Scene Understanding in Radiance Fields Representations. Semantic-NeRF [40] extends the implicit scene representation to encode appearance, geometry, and semantics, and generates denoised semantic labels by training over sparse or noisy annotations. Other methods propose to distill image embeddings extracted by a foundation model encoder into a 3D feature field. Distilled Feature Fields (DFF) [34] includes an extra branch that outputs a pixel-aligned feature vector extracted from LSeg [20] or DINO [4]. Unlike DFF, LERF [17] supervises by rendering non pixel-aligned multi-scale CLIP [32] embeddings. Although these techniques locate a wide variety of objects given any language prompt, they may suffer from inaccurate segmentations occasionally caused by objects with similar semantics. More recent methods [5, 31] have used foundational models for grounding language/segmentation features onto the 3D Gaussians. While these methods provide better performance in localization tasks, achieving higher accuracy, their segmentation masks are noisy/patchy. Mingqiao et al. [37] cluster the Gaussians by assigning them a unique identity ID. Though these methods can include instance segmentation features into the scene representation, the number of objects in the scene is predefined, and it requires an additional tracking method to pre-compute the needed multi-view consistent segmentation labels. A similar approach of using contrastive learning to lift inconsistent 2D segmentations into NeRF has also been used in 3D instance segmentation [3]. We show an alternative method to encode identity features into 3D Gaussians, so we can group them into clusters that we can easily extract/remove from the 3D scene.

3 Methodology

In this work, we represent a scene as a collection of 3D Gaussians that jointly model geometry, appearance, and instance segmentation information. Our approach allows high-quality real-time novel view and segmentation synthesis. We empower a 3DGS model to tackle scene understanding downstream tasks by augmenting each 3D Gaussian with a view-independent feature vector. This set of learnable feature vectors is called the 3D feature field. We optimize our 3D feature field to lift inconsistent 2D segmentation masks into 3D space. A post-optimization process is then applied to render multi-view consistent segmentations and to segment the scene into distinct clusters. A comparison between our algorithm and 3DGS is available in the Supplementary Material.

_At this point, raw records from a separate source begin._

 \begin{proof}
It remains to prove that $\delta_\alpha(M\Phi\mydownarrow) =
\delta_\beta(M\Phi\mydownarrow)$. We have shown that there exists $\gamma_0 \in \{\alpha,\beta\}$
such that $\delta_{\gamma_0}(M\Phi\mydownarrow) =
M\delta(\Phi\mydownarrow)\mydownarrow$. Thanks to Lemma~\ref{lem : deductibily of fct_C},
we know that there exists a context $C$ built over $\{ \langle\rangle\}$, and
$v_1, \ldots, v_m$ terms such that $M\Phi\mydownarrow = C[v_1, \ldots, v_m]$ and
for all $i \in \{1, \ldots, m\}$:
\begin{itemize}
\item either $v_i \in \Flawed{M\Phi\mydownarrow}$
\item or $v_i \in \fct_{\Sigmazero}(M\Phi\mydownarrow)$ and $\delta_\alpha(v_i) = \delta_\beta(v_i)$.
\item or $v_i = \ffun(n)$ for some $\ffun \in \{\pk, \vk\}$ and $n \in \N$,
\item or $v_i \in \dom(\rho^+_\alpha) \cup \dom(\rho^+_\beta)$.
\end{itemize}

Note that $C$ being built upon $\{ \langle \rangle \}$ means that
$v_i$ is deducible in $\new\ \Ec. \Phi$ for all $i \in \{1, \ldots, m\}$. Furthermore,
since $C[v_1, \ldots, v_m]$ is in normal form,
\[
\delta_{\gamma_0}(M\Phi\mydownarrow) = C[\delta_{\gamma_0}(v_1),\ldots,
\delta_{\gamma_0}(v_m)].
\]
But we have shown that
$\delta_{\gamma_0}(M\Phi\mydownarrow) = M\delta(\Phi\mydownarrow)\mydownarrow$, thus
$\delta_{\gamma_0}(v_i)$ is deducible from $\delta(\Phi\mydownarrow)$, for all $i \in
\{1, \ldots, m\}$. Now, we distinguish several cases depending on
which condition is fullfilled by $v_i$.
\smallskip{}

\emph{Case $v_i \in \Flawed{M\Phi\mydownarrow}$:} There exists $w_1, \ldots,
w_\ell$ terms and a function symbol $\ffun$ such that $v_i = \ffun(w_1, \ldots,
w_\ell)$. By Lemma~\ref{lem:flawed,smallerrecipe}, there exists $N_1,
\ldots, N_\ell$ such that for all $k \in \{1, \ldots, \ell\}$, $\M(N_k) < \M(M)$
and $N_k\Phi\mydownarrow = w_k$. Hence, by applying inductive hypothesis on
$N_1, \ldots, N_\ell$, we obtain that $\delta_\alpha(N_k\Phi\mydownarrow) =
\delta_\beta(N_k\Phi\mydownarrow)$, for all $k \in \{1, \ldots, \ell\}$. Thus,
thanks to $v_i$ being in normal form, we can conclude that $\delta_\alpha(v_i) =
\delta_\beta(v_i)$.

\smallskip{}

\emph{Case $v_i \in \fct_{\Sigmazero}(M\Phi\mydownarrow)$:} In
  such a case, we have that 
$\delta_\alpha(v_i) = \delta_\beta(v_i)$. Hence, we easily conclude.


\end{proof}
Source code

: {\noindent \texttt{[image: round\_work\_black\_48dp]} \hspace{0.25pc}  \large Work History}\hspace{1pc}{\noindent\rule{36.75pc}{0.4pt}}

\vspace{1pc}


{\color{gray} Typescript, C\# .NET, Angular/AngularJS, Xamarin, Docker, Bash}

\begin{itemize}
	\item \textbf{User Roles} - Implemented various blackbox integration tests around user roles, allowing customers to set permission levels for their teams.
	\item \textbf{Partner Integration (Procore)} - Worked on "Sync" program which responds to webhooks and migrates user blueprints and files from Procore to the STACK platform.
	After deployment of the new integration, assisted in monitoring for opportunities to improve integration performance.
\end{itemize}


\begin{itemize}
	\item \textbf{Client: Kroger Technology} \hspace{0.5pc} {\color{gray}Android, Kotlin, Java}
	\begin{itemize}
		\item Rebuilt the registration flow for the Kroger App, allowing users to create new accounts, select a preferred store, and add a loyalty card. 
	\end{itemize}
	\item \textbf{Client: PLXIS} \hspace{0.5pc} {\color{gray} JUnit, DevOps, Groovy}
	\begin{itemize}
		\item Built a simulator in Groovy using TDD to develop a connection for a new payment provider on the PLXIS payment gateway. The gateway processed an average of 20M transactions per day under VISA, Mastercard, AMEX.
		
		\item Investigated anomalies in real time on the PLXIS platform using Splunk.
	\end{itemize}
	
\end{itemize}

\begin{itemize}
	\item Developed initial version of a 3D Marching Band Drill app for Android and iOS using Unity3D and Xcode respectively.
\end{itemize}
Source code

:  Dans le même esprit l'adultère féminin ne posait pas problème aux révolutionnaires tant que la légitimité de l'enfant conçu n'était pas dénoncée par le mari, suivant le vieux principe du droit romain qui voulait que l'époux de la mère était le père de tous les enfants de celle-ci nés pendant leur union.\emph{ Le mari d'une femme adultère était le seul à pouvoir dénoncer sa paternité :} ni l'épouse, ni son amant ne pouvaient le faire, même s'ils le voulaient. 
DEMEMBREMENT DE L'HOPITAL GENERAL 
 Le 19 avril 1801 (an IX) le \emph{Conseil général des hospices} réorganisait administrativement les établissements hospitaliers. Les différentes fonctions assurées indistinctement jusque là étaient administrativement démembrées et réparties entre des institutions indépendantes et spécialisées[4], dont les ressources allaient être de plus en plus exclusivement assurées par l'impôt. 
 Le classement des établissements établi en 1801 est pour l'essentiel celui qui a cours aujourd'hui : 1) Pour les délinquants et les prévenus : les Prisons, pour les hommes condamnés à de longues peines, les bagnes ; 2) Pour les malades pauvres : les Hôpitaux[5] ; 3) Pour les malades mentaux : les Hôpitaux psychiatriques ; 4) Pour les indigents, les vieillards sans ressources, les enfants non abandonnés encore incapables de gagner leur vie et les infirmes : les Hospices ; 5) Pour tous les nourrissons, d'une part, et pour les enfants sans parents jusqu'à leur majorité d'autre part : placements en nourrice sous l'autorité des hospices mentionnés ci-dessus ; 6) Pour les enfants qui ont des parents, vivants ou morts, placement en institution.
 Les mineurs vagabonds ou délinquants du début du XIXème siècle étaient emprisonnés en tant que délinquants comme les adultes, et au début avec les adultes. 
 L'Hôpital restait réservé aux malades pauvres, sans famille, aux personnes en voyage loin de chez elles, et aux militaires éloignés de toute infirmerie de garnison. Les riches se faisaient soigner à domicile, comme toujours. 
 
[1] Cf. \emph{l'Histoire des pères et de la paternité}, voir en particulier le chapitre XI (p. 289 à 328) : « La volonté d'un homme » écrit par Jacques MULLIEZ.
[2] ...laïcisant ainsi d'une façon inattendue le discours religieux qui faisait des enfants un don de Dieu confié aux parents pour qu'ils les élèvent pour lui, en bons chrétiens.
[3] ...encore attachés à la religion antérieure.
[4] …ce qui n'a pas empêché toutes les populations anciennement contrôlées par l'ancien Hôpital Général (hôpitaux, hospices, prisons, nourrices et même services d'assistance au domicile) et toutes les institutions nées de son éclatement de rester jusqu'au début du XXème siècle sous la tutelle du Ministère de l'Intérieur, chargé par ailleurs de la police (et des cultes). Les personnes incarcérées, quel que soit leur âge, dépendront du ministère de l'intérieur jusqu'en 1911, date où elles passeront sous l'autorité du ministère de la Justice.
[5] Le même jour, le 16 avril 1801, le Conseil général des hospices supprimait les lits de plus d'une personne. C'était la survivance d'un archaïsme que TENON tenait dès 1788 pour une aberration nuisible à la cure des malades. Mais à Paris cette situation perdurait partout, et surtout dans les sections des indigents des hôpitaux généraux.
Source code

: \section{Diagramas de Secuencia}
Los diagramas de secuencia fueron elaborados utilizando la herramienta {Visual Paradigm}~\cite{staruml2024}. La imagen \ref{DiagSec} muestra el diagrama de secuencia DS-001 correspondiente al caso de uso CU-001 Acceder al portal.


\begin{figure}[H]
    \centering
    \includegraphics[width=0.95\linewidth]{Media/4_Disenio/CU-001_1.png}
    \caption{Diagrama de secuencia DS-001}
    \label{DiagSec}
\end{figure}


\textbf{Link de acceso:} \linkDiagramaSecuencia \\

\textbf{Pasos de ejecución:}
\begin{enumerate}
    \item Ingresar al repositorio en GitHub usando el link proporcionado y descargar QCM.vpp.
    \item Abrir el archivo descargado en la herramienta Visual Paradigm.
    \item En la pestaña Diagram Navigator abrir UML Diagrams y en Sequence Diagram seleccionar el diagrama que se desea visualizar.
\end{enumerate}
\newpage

As shown in Fig. 2, our approach takes (a) a set of input images, from which we independently extract (b) inconsistent 2D segmentation masks using a foundation model for image segmentation. Then, we optimize the 3D Gaussians using (c) the original 3DGS loss function [16] that measures the difference between the rendered and ground truth images. Simultaneously, we make use of (e) a contrastive clustering loss to supervise the 3D feature field. This results in (d) a 3D Gaussian scene representation which captures both visual and instance information. To provide more accurate segmentations and speed up training, we introduce (f) a regularization term that enforces the correlation between the distance of Gaussians in Euclidean and the feature space.

In this section, we first review the 3DGS rendering method. Then we discuss the main steps of our pipeline, including rendering and supervising the 3D feature field via contrastive learning.

3.1 Preliminaries on 3D Gaussian Splatting

The 3DGS model represents a scene as millions of 3D Gaussians parameterized by their position $\mu $, 3D covariance matrix $\varSigma $, opacity $\alpha $, and color c. 3DGS represents the view-dependent appearance c by spherical harmonics. These parameters are jointly optimized to render high-quality novel-views. Since 3DGS preserves the properties of differentiable volumetric representations, it requires as input only a set of images and their camera parameters. Initially, 3DGS creates a set of 3D Gaussians using a sparse Structure-from-Motion (SfM) point cloud obtained during camera calibration. To render 3D Gaussians from a particular point of view, the 3DGS starts by projecting these Gaussians onto the image space, a rendering termed “splatting”. Subsequently, 3DGS generates a sorted list of $\mathcal {N}$ Gaussians, ordering them from closest to farthest. The color of a pixel C is then computed by $\alpha $-blending the colors of $\mathcal {N}$ overlapping points:

$$\begin{aligned} C = \sum _{i \in \mathcal {N}} c_i\alpha '_i\prod _{j=1}^{i-1}(1 - \alpha '_{j}). \end{aligned}$$

(1)

The final opacity $\alpha '_i$ is determined by multiplying the learned opacity $\alpha _i$ and the 2D Gaussian. The optimization is done by subsequent iterations that compare the ground-truth images against the corresponding rendered views.

3.2 3D Feature Field

The 3D feature field is a collection of learnable-vectors stored on the 3D Gaussians, that encode the instance segmentation of the scene. We augment each 3D Gaussian with a learnable feature f. Unlike the view-dependent appearance, this feature must remain consistent across all viewing directions. Therefore, instead of computing spherical harmonics coefficients, we extract its component from Gaussians. During training, we randomly initialize the feature vectors and then adjust them to minimize the contrastive clustering error. The optimization of the 3D feature field involves three iterative steps repeated for each training view: 3D feature field rendering; clustering the rendered features following the related GT segmentation map; and back-propagating the contrastive clustering error.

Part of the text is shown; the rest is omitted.